Chronic venous insufficiency (CVI) is a common condition that is typically accompanied by lower limb oedema, trophic skin changes and discomfort, secondary to venous hypertension. 

Our veins are responsible for the return of blood back to the heart. It is a one-way system, controlled by valves at every 0.5-1cm increments.

CVI, is the result of damaged or dysfunctional valves, within which the pressure gradually increases, further damaging their endothelium walls, allowing leakage of fluid, proteins cellular material and blood into the tissues.

Causes of Chronic Venous Insufficiency (CVI) include:

  • reflux due to valve incompetence due to malformations or congenital absence of valves
  • obesity (hydrostatic pressure)
  • pregnancy (hydrostatic pressure) 
  • prolonged standing or dependent immobility (gravity associated hydrostatic pressure)
  • ageing
  • calf muscle pump failure 
  • deep venous thrombosis/obstruction (DVT)
  • luminal fibrosis (due to cellulitis, surgery, or trauma)

CVI leads to venous stasis, venous hypertension and increased filtration into the interstitial tissues resulting in oedema.

As the blood capillary pressure rises, red blood cells are also forced out into the tissues. As they break down, they leave behind iron bound to protein (haemosiderin) which causes a brown staining of the skin. 

Other symptoms of CVI include thickening of the skin and tissue fibrosis. In advanced cases, individuals may develop lipodermatosclerosis, which gives a ‘woody’ appearance and texture to the leg.
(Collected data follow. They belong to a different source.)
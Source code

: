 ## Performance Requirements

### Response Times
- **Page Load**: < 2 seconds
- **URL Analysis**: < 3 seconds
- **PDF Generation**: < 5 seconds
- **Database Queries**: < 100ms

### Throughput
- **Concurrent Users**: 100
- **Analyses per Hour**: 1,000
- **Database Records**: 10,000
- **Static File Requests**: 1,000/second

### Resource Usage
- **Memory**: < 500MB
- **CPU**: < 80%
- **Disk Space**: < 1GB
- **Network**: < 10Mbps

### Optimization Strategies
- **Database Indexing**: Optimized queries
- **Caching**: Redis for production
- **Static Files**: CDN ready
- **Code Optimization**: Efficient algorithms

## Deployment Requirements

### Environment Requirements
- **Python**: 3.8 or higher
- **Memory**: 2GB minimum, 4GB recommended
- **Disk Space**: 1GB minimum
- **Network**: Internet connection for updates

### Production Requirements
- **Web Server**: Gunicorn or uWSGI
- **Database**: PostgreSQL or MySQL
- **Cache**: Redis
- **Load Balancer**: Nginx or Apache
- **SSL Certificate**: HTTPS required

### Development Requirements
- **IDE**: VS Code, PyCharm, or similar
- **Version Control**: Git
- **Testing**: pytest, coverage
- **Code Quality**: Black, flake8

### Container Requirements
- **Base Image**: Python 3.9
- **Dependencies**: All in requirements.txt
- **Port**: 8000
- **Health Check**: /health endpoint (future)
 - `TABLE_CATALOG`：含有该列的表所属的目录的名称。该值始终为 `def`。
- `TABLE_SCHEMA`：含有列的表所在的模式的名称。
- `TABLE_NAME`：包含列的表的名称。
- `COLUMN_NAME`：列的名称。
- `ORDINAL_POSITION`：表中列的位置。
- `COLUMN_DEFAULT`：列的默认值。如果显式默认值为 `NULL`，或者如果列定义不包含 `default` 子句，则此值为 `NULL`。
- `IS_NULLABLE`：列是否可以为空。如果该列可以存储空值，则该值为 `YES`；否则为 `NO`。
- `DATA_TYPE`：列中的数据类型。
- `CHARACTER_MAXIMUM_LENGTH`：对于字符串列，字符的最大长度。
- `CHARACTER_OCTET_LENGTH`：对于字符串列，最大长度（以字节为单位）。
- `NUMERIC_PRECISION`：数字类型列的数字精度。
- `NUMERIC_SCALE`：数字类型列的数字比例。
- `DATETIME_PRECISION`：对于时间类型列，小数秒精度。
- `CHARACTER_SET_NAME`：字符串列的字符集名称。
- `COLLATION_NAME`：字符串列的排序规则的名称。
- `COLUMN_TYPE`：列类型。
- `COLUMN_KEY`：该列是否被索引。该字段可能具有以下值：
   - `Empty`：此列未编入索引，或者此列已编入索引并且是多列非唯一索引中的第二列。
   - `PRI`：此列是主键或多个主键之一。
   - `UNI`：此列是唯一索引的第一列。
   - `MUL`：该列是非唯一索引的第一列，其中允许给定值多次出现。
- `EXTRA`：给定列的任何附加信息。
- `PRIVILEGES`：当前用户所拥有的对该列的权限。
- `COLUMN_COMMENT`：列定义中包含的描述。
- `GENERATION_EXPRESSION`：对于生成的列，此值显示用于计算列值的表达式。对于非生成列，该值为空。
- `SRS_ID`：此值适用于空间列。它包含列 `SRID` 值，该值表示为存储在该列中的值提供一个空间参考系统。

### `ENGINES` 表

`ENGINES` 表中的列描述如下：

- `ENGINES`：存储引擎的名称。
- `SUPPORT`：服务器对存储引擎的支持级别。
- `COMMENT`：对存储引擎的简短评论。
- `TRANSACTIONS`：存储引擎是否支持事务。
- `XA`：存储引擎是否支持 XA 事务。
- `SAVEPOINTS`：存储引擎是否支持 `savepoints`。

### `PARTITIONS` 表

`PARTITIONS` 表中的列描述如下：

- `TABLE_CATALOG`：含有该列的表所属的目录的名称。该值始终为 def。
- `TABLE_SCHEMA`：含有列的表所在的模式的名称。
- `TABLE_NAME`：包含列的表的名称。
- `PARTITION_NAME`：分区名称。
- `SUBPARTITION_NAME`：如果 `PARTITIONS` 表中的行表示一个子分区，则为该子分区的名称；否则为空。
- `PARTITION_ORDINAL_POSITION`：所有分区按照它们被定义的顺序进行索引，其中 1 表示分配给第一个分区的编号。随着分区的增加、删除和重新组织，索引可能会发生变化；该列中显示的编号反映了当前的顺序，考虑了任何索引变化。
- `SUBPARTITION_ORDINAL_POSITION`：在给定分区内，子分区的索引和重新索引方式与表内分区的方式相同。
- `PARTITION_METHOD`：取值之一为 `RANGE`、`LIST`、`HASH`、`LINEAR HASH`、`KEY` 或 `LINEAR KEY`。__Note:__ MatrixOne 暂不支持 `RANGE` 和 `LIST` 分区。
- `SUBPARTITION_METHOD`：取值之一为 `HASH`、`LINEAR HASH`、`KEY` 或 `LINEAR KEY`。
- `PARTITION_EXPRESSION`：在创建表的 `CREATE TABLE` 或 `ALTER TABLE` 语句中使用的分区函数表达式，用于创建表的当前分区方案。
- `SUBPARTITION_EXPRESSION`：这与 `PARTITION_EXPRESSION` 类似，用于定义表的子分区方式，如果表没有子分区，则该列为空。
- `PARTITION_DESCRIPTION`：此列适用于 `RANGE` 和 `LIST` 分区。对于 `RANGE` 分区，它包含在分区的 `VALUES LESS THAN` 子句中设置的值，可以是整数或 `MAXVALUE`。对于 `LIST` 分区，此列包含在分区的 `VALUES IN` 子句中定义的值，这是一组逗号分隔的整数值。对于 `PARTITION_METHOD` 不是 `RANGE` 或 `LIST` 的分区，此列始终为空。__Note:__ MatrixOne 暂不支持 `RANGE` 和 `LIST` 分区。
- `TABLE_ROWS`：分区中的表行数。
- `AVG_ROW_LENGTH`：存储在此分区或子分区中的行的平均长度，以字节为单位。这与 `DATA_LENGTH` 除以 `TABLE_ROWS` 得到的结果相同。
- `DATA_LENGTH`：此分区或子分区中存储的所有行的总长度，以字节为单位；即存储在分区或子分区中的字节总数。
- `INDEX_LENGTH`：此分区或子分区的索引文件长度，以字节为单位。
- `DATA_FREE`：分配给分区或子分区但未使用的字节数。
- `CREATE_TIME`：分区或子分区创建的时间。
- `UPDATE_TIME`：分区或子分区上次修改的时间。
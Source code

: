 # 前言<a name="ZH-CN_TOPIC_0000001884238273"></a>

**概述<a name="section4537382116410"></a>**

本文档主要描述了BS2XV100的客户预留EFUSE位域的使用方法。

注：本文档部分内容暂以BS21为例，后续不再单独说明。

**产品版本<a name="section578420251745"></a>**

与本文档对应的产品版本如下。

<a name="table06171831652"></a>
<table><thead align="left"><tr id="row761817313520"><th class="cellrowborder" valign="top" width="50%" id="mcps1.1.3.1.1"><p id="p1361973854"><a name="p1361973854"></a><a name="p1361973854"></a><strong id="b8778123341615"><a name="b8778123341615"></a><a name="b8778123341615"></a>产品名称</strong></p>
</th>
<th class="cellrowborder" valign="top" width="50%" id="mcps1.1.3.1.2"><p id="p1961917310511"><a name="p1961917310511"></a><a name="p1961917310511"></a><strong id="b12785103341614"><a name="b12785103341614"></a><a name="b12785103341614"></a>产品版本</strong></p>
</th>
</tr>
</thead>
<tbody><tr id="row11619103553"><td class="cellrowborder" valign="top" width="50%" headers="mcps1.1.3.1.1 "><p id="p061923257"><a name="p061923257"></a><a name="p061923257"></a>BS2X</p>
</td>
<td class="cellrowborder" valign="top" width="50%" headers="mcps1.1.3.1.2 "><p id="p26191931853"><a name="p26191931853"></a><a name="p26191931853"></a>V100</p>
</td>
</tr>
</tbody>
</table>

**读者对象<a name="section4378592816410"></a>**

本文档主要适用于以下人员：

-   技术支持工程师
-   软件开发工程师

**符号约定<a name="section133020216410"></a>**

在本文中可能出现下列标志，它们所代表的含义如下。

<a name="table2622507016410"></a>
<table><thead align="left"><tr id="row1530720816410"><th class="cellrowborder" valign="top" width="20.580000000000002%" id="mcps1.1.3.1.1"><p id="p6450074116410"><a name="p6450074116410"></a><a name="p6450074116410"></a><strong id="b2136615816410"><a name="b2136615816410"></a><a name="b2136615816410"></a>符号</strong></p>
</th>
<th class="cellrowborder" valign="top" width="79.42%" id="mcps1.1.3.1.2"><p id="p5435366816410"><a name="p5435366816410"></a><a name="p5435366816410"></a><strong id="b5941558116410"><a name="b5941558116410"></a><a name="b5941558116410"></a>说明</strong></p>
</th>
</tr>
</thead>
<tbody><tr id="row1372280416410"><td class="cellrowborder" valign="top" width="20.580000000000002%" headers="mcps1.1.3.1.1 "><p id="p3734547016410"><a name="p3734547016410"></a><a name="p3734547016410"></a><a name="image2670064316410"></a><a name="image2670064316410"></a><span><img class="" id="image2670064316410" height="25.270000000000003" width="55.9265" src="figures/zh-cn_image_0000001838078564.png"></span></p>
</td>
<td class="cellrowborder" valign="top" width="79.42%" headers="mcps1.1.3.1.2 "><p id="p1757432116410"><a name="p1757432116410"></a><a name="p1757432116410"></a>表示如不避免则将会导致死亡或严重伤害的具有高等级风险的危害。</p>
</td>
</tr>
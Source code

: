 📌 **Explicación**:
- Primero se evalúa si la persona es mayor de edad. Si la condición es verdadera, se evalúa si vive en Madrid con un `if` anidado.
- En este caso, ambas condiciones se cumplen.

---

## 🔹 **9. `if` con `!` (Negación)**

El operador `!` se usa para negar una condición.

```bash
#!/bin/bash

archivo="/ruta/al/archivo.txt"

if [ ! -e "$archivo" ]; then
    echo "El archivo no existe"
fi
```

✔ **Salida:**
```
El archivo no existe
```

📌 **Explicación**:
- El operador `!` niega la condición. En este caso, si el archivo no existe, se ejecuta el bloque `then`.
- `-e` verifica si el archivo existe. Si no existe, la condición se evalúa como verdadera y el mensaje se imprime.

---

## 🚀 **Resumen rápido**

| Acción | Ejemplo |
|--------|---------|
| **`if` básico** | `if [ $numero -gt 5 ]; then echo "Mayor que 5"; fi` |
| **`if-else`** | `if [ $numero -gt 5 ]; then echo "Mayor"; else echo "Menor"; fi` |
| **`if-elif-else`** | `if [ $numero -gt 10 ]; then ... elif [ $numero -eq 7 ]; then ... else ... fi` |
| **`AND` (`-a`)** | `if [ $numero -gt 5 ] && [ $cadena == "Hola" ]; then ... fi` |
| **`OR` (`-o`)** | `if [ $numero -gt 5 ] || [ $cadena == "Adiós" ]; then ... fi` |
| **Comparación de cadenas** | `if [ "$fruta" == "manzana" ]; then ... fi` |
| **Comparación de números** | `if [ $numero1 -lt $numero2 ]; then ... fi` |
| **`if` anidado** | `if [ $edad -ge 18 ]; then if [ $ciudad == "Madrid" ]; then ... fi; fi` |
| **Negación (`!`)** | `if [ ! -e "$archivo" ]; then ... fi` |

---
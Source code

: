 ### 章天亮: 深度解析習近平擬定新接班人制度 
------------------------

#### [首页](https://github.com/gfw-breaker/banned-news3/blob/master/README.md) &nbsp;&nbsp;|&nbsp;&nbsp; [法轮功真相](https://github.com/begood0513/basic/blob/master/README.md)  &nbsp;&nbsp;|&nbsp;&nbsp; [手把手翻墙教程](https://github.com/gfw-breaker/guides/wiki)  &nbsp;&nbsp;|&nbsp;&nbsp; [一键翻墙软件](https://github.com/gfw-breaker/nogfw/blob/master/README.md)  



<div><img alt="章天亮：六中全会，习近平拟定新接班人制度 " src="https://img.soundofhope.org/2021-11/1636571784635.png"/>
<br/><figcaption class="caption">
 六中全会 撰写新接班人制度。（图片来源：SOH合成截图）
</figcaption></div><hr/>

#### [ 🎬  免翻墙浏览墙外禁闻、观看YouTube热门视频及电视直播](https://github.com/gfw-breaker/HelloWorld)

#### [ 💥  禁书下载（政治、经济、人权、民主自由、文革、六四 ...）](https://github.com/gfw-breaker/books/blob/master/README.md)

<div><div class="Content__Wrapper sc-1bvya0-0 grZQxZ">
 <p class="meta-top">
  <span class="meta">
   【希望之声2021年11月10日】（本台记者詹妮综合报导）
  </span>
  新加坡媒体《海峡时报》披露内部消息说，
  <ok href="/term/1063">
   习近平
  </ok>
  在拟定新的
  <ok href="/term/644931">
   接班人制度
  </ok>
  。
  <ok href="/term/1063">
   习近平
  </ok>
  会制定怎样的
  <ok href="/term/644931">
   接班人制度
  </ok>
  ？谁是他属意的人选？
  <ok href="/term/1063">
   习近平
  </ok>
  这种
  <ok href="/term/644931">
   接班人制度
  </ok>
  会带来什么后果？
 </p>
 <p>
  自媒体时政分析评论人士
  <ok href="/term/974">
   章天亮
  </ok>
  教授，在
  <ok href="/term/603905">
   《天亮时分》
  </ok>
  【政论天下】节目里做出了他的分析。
Classifications of Chronic Venous Insufficiency

  • Reversible oedema, dark blue skin discolouration at the medial and lateral edge of the foot.
  • Irreversible oedema: hemosiderin deposit, dermatosclerosis, varicose eczema, cyanotic skin colour, severe tissue tension, and phleboedema
  • Ulcus cruris (ulcers)
  • Positive family history, age, and lack of exercise are considered risk factors.